What are containers?

Containers are a bit of overloaded terminology nowadays. In our context, containers are software objects whose purpose are to hold dynamic collections of other software objects. For Fortran developers who may be less familiar with object-oriented terminology, for our purposes, an object is a data structure that has attached procedures (aka "methods") that perform key operations.

One important example of containers that is built into Fortran is the array. (A purist would probably insist that we restrict ourselves to allocatable arrays.) Each Fortran array contains a logically rectangular set of elements of the same type, and that type can be an intrinsic type or a user-defined derived type. Individual elements are accessed by specifying a tuple of indices: arr(i,j,k). Fortran provides various "methods" for arrays:

• SIZE(arr)
• SHAPE(arr)
• LBOUND(arr)
• ...

While arrays are the perfect tool when you know the size of your collection before you need to start putting items into the array. For example, when an array is used to represent a physical quantity on some 3D cartesian grid, one would typically first allocate the array ALLOCATE(arr(nx,ny,nz)) and then loop through the elements to assign values. If you later want that array to be larger (or smaller) you must explicitly deallocate and reallocate the array. (And, of course, somehow save the elements that are to be reused.)
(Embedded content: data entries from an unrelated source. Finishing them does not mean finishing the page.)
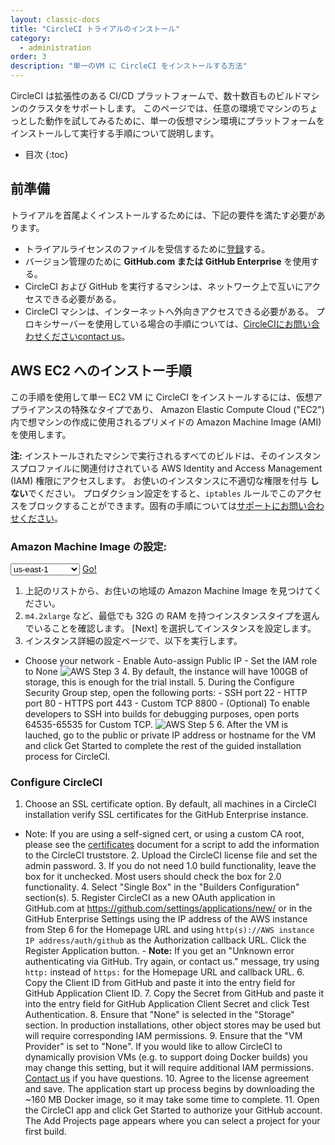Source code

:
```yaml
---
layout: classic-docs
title: "CircleCI トライアルのインストール"
category:
  - administration
order: 3
description: "単一のVM に CircleCI をインストールする方法"
---
```

CircleCI は拡張性のある CI/CD プラットフォームで、数十数百ものビルドマシンのクラスタをサポートします。 このページでは、任意の環境でマシンのちょっとした動作を試してみるために、単一の仮想マシン環境にプラットフォームをインストールして実行する手順について説明します。

- 目次
{:toc}

## 前準備

トライアルを首尾よくインストールするためには、下記の要件を満たす必要があります。

- トライアルライセンスのファイルを受信するために[登録](https://circleci.com/enterprise-trial-install/)する。
- バージョン管理のために **GitHub.com または GitHub Enterprise** を使用する。
- CircleCI および GitHub を実行するマシンは、ネットワーク上で互いにアクセスできる必要がある。
- CircleCI マシンは、インターネットへ外向きアクセスできる必要がある。 プロキシサーバーを使用している場合の手順については、[CircleCIにお問い合わせくださいcontact us](https://support.circleci.com/hc/en-us/requests/new)。

## AWS EC2 へのインストー手順

この手順を使用して単一 EC2 VM に CircleCI をインストールするには、仮想アプライアンスの特殊なタイプであり、 Amazon Elastic Compute Cloud ("EC2") 内で想マシンの作成に使用されるプリメイドの Amazon Machine Image (AMI) を使用します。

**注:** インストールされたマシンで実行されるすべてのビルドは、そのインスタンスプロファイルに関連付けされている AWS Identity and Access Management (IAM) 権限にアクセスします。 お使いのインスタンスに不適切な権限を付与 **しない**でください。 プロダクション設定をすると、`iptables` ルールでこのアクセスをブロックすることができます。固有の手順については[サポートにお問い合わせください](https://support.circleci.com/hc/en-us)。

### Amazon Machine Image の設定:

<script>
  var amiIds = {
  "ap-northeast-1": "ami-32e6d455",
  "ap-northeast-2": "ami-2cef3242",
  "ap-southeast-1": "ami-7f22a71c",
  "ap-southeast-2": "ami-21111b42",
  "eu-central-1": "ami-7a2ef015",
  "eu-west-1": "ami-ac1a14ca",
  "sa-east-1": "ami-70026d1c",
  "us-east-1": "ami-cb6f1add",
  "us-east-2": "ami-57c7e032",
  "us-west-1": "ami-059b818564104e5c6",
  "us-west-2": "ami-c24a2fa2"
  };

  var amiUpdateSelect = function() {
    var s = document.getElementById("ami-select");
    var region = s.options[s.selectedIndex].value;
    document.getElementById("ami-go").href = "https://console.aws.amazon.com/ec2/v2/home?region=" + region + "#LaunchInstanceWizard:ami=" + amiIds[region];
  };
  </script>

<select id="ami-select" onchange="amiUpdateSelect()"> <option value="ap-northeast-1">ap-northeast-1</option> <option value="ap-northeast-2">ap-northeast-2</option> <option value="ap-southeast-1">ap-southeast-1</option> <option value="ap-southeast-2">ap-southeast-2</option> <option value="eu-central-1">eu-central-1</option> <option value="eu-west-1">eu-west-1</option> <option value="sa-east-1">sa-east-1</option> <option value="us-east-1" selected="selected">us-east-1</option> <option value="us-east-2">us-east-2</option> <option value="us-west-1">us-west-1</option> <option value="us-west-2">us-west-2</option> </select> <a id="ami-go" href="" class="btn btn-success" data-analytics-action="{{ site.analytics.events.go_button_clicked }}" target="_blank">Go!</a>
<script>amiUpdateSelect();</script>

1. 上記のリストから、お住いの地域の Amazon Machine Image を見つけてください。 
2. `m4.2xlarge` など、最低でも 32G の RAM を持つインスタンスタイプを選んでいることを確認します。 [Next] を選択してインスタンスを設定します。
3. インスタンス詳細の設定ページで、以下を実行します。 

- Choose your network - Enable Auto-assign Public IP - Set the IAM role to None ![AWS Step 3]({{site.baseurl}}/assets/img/docs/single-box-step3.png) 4. By default, the instance will have 100GB of storage, this is enough for the trial install. 5. During the Configure Security Group step, open the following ports: - SSH port 22 - HTTP port 80 - HTTPS port 443 - Custom TCP 8800 - (Optional) To enable developers to SSH into builds for debugging purposes, open ports 64535-65535 for Custom TCP. ![AWS Step 5]({{site.baseurl}}/assets/img/docs/single-box-step5.png) 6. After the VM is lauched, go to the public or private IP address or hostname for the VM and click Get Started to complete the rest of the guided installation process for CircleCI.

### Configure CircleCI

1. Choose an SSL certificate option. By default, all machines in a CircleCI installation verify SSL certificates for the GitHub Enterprise instance. 

- Note: If you are using a self-signed cert, or using a custom CA root, please see the [certificates]({{site.baseurl}}/2.0/certificates/) document for a script to add the information to the CircleCI truststore. 2. Upload the CircleCI license file and set the admin password. 3. If you do not need 1.0 build functionality, leave the box for it unchecked. Most users should check the box for 2.0 functionality. 4. Select "Single Box" in the "Builders Configuration" section(s). 5. Register CircleCI as a new OAuth application in GitHub.com at <https://github.com/settings/applications/new/> or in the GitHub Enterprise Settings using the IP address of the AWS instance from Step 6 for the Homepage URL and using `http(s)://AWS instance IP address/auth/github` as the Authorization callback URL. Click the Register Application button. - **Note:** If you get an "Unknown error authenticating via GitHub. Try again, or contact us." message, try using `http:` instead of `https:` for the Homepage URL and callback URL. 6. Copy the Client ID from GitHub and paste it into the entry field for GitHub Application Client ID. 7. Copy the Secret from GitHub and paste it into the entry field for GitHub Application Client Secret and click Test Authentication. 8. Ensure that "None" is selected in the "Storage" section. In production installations, other object stores may be used but will require corresponding IAM permissions. 9. Ensure that the "VM Provider" is set to "None". If you would like to allow CircleCI to dynamically provision VMs (e.g. to support doing Docker builds) you may change this setting, but it will require additional IAM permissions. [Contact us](https://support.circleci.com/hc/en-us) if you have questions. 10. Agree to the license agreement and save. The application start up process begins by downloading the ~160 MB Docker image, so it may take some time to complete. 11. Open the CircleCI app and click Get Started to authorize your GitHub account. The Add Projects page appears where you can select a project for your first build.

<!---
## Installation in a Data Center

1. Launch a VM with at least 8GB of RAM, 100GB of disk space on the root volume, and a version of Linux that supports Docker, for example Ubuntu Trusty 14.04. 

2. Open ports 22 and 8800 to administrators, open ports 80 and 443 to all users, and optionally open ports 64535-65535 to developers to SSH into builds.

3. Install Replicated, the tool used to package and distribute CircleCI, by running the  `curl https://get.replicated.com/docker | sudo bash` command. **Note:** Docker must not use the device mapper storage driver. Check this by running `sudo docker info | grep "Storage Driver"`.)

4. Visit port 8800 on the machine in a web browser to complete the guided installation process.

5. Complete the process by choosing an SSL certificate option, uploading the license, setting the admin password and hostnames,  enabling GitHub OAuth registration, and defining protocol settings. The application start up process begins by downloading the ~160 MB docker image, so it may take some time to complete. 

6. Open the CircleCI app and click Get Started to authorize your GitHub account. The Add Projects page appears where you can select a project for your first build. 
-->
In many algorithms, the size of a collection is not known in advance and is instead repeatedly updated, typically during some iteration process. An example of this that may be familiar to some Fortran developers is that of sparse matrices. Here, we only want to store the non-zero elements of a matrix, but the number of non-zero elements may change during the course of a simulation. Fortran does not provide direct support for sparse matrices, but many libraries have been developed that use a variety of compression schemes.